Schau mal unter WIKI http://de.wikipedia.org/wiki/Kampf_um_Bazeilles
Danach hatten bewaffnete Einwohner aus Kellerverstecken die vorrückenden Soldaten und zurückgehende Verwundete beschossen. Daraufhin zündeten die Bayern die Häuser an, aus denen die Schüsse fielen,worauf,mangels Löschmöglichkeiten wohl der ganze Ort abbrannte
Nach damaligem Verständnis betrachtete man das bayrische Vorgehen nicht als Kriegsverbrechen,sonder als
Ein blutiger Beitrag zur Bayerischen Waffenehre, ein ehrenvoller Kitt für die Deutsche Einigkeit.
Zivilisten ,die Soldaten und vor allem Verwundete beschossen standen außerhalb des Kriegsrechts und durften nicht mit Schonung rechnen.






 
Den Brand des restlichen Dorfes sah man damals wohl als das, was man heute mit dem fragwürdigen Begriff "Kolateralsschaden" umschreibt.
Eine offizielle Verurteilung o.ä. fand sogar von französischer Seite m.W. nicht statt.Vielmehr sah man das als Teil der Kampfhandlungen,weshalb die Einwohnerschaft von Bazeilles mit dem Kreuz der Ehrenlegion ausgezeichnet wurde.
 
...ich habe dazu nicht viel Material...

..Daraufhin wurden durch die Bayern wahllos verschiedene Gebäude angezündet, in denen sich leider auch unbewaffnete Frauen und Kinder versteckt hatten.

Dann war es wohl ein bayerisches Kriegsverbrechen?

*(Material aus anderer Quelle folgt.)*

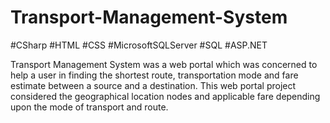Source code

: # Transport-Management-System
#CSharp #HTML #CSS #MicrosoftSQLServer #SQL #ASP.NET

Transport Management System was a web portal which was concerned to help a user in finding the shortest route, transportation mode and fare estimate between a source and a destination. This web portal project considered the geographical location nodes and applicable fare depending upon the mode of transport and route.
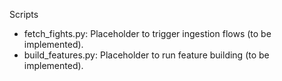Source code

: Scripts

- fetch_fights.py: Placeholder to trigger ingestion flows (to be implemented).
- build_features.py: Placeholder to run feature building (to be implemented).

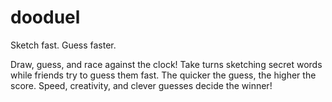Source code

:# dooduel

Sketch fast. Guess faster.

Draw, guess, and race against the clock! Take turns sketching secret words while friends try to guess them fast. The quicker the guess, the higher the score. Speed, creativity, and clever guesses decide the winner!

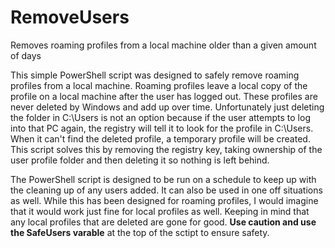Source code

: # RemoveUsers
Removes roaming profiles from a local machine older than a given amount of days

This simple PowerShell script was designed to safely remove roaming profiles from a local machine. Roaming profiles leave a local copy of the profile on a local machine after the user has logged out.
These profiles are never deleted by Windows and add up over time. Unfortunately just deleting the folder in C:\Users is not an option because if the user attempts to log into that PC again, the registry will
tell it to look for the profile in C:\Users. When it can't find the deleted profile, a temporary profile will be created. This script solves this by removing the registry key, taking ownership of the user
profile folder and then deleting it so nothing is left behind.

The PowerShell script is designed to be run on a schedule to keep up with the cleaning up of any users added. It can also be used in one off situations as well. While this has been designed for roaming profiles,
I would imagine that it would work just fine for local profiles as well. Keeping in mind that any local profiles that are deleted are gone for good. <b>Use caution and use the SafeUsers varable</b> at the top of the sctipt to
ensure safety.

Heftig,... .

Wenn ich sowas lese, fage ich mich, ob sich manche Leute keine Gedanken machen, was sie da von sich geben und wie es interpretiert werden kann.

1. Im ersten Satz wird eingeräumt, dass man eine angemessene Kenntnis des Sachverhalts nicht besitzt.

2. Um dann in der Folge sich zum Staatsanwalt und Richter in Personalunion aufzuschwingen und entsprechend 1. eine mehr als dürfte Sachlage auszubreiten.

Vor diesem Hintergrund wäre eine etwas selbstkritischere Sichtweise im Umgang mit dem vermutlich nicht unangemessen bei der Darstellung und der Schuldzuweisung. Freundlicherweise hat zaphodB dieses ja nachgeholt.

Eine einfache Darstellung, abgeschlossen mit der Frage, ob es sich um einen "normalen Akt" der Kriegsführung handelt, oder bereits um ein Kriegsverbrechen wäre sicherlich sinnvoller gewesen.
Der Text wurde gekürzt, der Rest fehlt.